▸ **WHAT YOU ARE ASKED TO DO**: Please find every line in the records below that contains the word "Unity", and copy it.

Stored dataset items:
..........

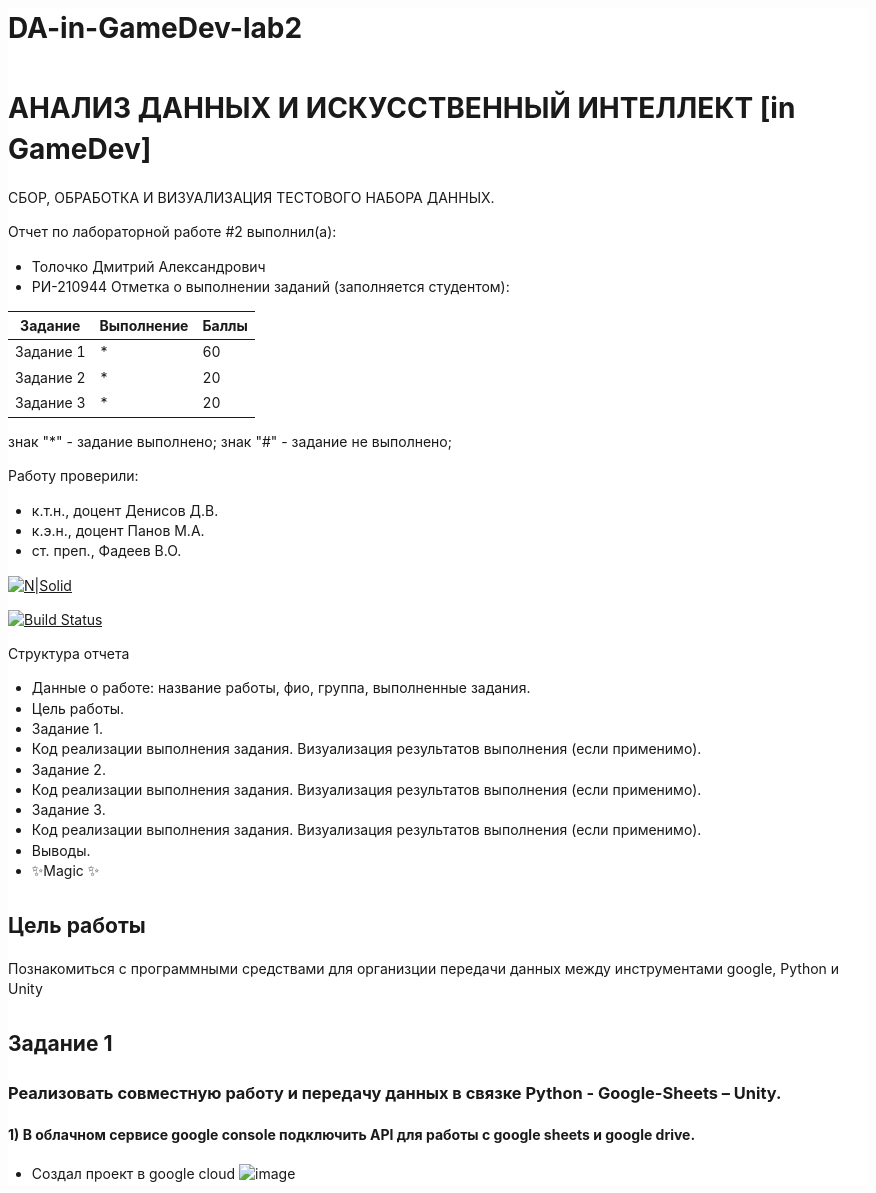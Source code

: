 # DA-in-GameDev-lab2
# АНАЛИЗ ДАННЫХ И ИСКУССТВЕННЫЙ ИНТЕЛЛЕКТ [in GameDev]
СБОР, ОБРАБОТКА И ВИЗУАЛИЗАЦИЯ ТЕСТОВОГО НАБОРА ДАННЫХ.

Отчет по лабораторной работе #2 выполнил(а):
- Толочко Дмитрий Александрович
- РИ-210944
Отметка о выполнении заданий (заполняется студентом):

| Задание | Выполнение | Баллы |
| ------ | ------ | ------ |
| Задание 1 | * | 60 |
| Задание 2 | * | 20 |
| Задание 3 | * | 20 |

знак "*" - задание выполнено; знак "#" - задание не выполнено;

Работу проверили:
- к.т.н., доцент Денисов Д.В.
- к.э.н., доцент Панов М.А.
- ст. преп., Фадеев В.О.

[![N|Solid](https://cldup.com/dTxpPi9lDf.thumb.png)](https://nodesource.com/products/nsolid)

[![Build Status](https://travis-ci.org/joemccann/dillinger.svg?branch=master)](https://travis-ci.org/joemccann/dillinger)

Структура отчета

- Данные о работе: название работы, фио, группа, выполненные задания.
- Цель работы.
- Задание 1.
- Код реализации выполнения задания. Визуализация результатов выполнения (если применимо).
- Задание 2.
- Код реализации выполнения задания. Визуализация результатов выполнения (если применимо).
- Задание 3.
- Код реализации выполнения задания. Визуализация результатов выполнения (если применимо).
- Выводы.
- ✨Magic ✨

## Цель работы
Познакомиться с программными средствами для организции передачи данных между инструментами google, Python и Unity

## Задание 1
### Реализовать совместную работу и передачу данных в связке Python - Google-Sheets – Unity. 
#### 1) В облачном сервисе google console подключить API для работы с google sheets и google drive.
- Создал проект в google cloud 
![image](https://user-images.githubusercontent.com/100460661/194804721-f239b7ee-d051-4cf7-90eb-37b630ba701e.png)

..........

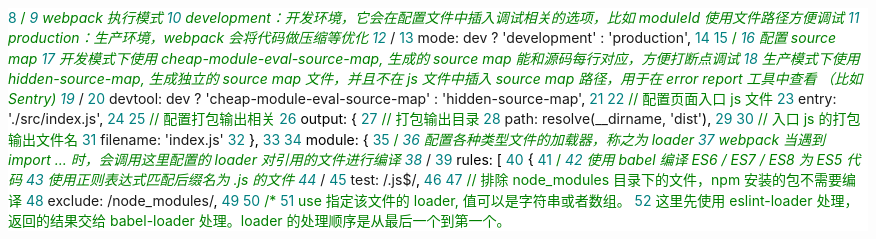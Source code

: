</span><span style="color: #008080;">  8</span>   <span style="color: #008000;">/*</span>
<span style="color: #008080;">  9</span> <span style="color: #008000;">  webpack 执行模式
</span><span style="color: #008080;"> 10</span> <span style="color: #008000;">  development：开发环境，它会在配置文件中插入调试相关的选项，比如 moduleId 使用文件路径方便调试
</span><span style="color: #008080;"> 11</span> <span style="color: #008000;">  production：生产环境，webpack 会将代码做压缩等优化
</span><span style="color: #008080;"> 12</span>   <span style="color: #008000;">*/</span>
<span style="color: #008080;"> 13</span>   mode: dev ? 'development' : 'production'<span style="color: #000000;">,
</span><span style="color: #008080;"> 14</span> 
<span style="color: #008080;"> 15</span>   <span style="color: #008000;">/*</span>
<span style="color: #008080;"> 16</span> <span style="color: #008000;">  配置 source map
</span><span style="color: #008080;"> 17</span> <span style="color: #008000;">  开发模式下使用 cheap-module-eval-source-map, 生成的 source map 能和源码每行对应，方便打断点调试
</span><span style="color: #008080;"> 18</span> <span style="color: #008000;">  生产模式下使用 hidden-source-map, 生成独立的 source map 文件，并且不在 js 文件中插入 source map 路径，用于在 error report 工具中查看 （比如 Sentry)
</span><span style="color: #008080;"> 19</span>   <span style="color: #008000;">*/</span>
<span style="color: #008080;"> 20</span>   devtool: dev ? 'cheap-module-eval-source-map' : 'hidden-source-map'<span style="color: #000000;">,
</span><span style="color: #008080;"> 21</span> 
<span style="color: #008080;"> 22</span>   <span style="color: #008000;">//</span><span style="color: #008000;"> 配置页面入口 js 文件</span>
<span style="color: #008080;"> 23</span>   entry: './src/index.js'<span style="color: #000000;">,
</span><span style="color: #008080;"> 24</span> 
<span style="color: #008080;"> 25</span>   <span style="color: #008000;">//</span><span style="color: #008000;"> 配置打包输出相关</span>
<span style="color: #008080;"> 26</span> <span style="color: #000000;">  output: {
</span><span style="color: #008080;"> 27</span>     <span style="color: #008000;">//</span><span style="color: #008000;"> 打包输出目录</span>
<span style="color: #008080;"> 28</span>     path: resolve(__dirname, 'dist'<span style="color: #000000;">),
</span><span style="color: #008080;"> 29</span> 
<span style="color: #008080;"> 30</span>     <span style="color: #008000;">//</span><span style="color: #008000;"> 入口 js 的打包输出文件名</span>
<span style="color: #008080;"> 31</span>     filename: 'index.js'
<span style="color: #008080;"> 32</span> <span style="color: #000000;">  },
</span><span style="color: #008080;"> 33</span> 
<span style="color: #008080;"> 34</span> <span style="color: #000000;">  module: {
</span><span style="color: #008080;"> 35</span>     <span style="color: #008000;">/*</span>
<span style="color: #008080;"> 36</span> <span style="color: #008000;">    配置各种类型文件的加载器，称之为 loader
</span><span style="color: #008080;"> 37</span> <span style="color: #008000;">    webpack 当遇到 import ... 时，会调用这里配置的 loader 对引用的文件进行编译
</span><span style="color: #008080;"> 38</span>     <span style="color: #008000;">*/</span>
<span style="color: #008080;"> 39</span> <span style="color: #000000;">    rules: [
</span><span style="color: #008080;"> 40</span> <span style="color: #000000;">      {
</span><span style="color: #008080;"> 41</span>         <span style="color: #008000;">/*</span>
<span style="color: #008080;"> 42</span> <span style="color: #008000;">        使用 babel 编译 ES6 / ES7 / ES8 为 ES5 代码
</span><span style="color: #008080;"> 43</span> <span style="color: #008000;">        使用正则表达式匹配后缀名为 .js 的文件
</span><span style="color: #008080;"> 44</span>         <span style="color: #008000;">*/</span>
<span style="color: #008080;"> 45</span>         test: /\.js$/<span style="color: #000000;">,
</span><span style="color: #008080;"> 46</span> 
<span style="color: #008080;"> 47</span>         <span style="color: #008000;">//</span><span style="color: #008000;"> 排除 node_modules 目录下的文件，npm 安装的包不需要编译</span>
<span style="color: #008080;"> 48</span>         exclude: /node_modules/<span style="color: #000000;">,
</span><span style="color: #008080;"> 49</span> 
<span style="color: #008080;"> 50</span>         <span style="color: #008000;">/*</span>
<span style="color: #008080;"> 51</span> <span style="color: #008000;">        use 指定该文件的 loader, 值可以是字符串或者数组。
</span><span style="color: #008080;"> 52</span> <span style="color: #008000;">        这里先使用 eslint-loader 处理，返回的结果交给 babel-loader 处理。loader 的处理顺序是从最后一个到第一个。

..........

▸ **RESULT BELOW**:
Познакомиться с программными средствами для организции передачи данных между инструментами google, Python и Unity
### Реализовать совместную работу и передачу данных в связке Python - Google-Sheets – Unity. 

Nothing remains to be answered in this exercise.